3. Set Up Digital Record-Keeping

Start keeping digital records now, even if MTD ITSA does not apply to you yet. It builds good habits. Use receipt capture apps like Dext or Hubdoc. Connect your business bank account to your accounting software so transactions flow in automatically.

If you run a marketing agency with multiple income streams, categorising transactions as they happen saves hours at year-end.

4. Review Your Cash Flow

Quarterly filing means quarterly tax payments. HMRC will calculate your estimated tax liability based on each quarterly update and expect payment on account. This changes cash flow timing.

Under the current system, you pay tax once a year (or twice if you make payments on account). Under MTD ITSA, you may be paying smaller amounts more frequently. For agencies with lumpy cash flow from project-based work, this requires planning.

Set aside a percentage of each invoice into a separate tax savings account. 20% for basic rate taxpayers, 40% for higher rate. It prevents surprises.

5. Talk to Your Accountant

If you work with an accountant, ask them about their MTD ITSA readiness. Agency Founder Finance are ICAEW qualified accountants and we are fully prepared for MTD ITSA. We help our clients set up software, categorise transactions, and file quarterly updates.

If you do not use an accountant, consider engaging one before the deadlines hit. The quarterly filing requirement adds administrative burden. An accountant reduces that burden and ensures compliance.

Common Myths About MTD ITSA

We hear several misconceptions regularly. Let me clear them up.

"MTD ITSA only applies to large businesses." No. It applies to any sole trader or partnership with income above the threshold, regardless of business size. A one-person agency turning over £55,000 is caught.

"I can just file my quarterly updates once a year." No. The quarterly updates are separate legal filings. You must submit each one within 30 days of the quarter end. HMRC can see whether you have filed on time.

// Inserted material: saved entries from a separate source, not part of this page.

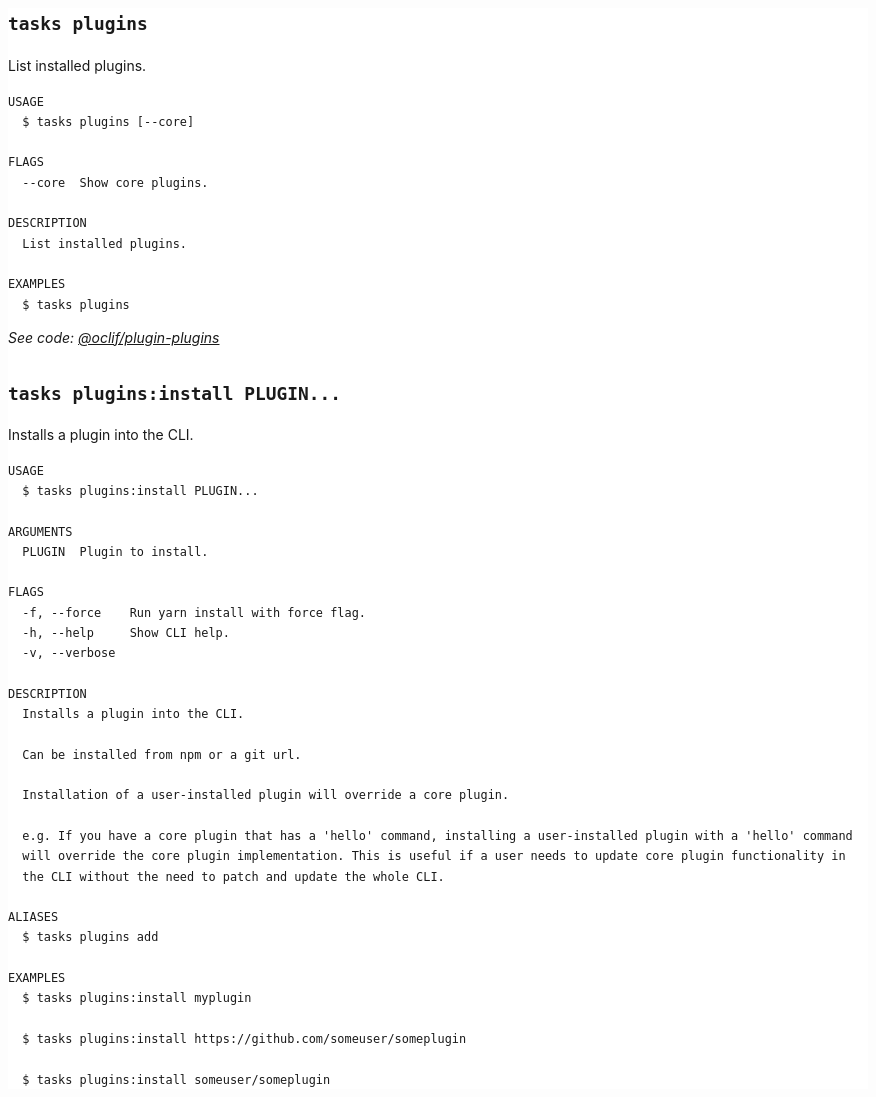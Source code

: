 ## `tasks plugins`

List installed plugins.

```
USAGE
  $ tasks plugins [--core]

FLAGS
  --core  Show core plugins.

DESCRIPTION
  List installed plugins.

EXAMPLES
  $ tasks plugins
```

_See code: [@oclif/plugin-plugins](https://github.com/oclif/plugin-plugins/blob/v2.1.1/src/commands/plugins/index.ts)_

## `tasks plugins:install PLUGIN...`

Installs a plugin into the CLI.

```
USAGE
  $ tasks plugins:install PLUGIN...

ARGUMENTS
  PLUGIN  Plugin to install.

FLAGS
  -f, --force    Run yarn install with force flag.
  -h, --help     Show CLI help.
  -v, --verbose

DESCRIPTION
  Installs a plugin into the CLI.

  Can be installed from npm or a git url.

  Installation of a user-installed plugin will override a core plugin.

  e.g. If you have a core plugin that has a 'hello' command, installing a user-installed plugin with a 'hello' command
  will override the core plugin implementation. This is useful if a user needs to update core plugin functionality in
  the CLI without the need to patch and update the whole CLI.

ALIASES
  $ tasks plugins add

EXAMPLES
  $ tasks plugins:install myplugin 

  $ tasks plugins:install https://github.com/someuser/someplugin

  $ tasks plugins:install someuser/someplugin
```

"My accountant will handle everything." Partly true. Your accountant can file the quarterly updates on your behalf, but you still need to provide accurate digital records. If your receipts are in a shoebox, your accountant cannot file on time.

"MTD ITSA means I pay more tax." No. The tax you owe is calculated on your actual profit, exactly as now. MTD ITSA changes the filing process, not the tax calculation.

What About Corporation Tax MTD?

HMRC is also planning MTD for Corporation Tax. The current timeline suggests mandatory filing from around 2027, but this has not been confirmed. It will require limited companies to file quarterly updates on their corporation tax position.

For agency founders with limited companies, that is a future concern. For now, focus on MTD ITSA if you have self-employed income, and MTD for VAT if your company is VAT-registered.

Final Thoughts

MTD ITSA is coming. It changes how you report income and expenses to HMRC. For most agency founders, the main impact is administrative: you need better record-keeping habits and MTD-compatible software.

The tax you pay does not change. The deadlines do. And if you are prepared, the quarterly updates become a useful discipline rather than a burden. They give you a clearer picture of your agency’s financial health throughout the year, not just at year-end.

If your contractor mix has changed in the last 12 months, or if you have taken on self-employed side work alongside your agency, check your income level now. Then choose your software, set up digital records, and speak to your accountant before the end of 2025.

That gives you 18 months to prepare. Use them.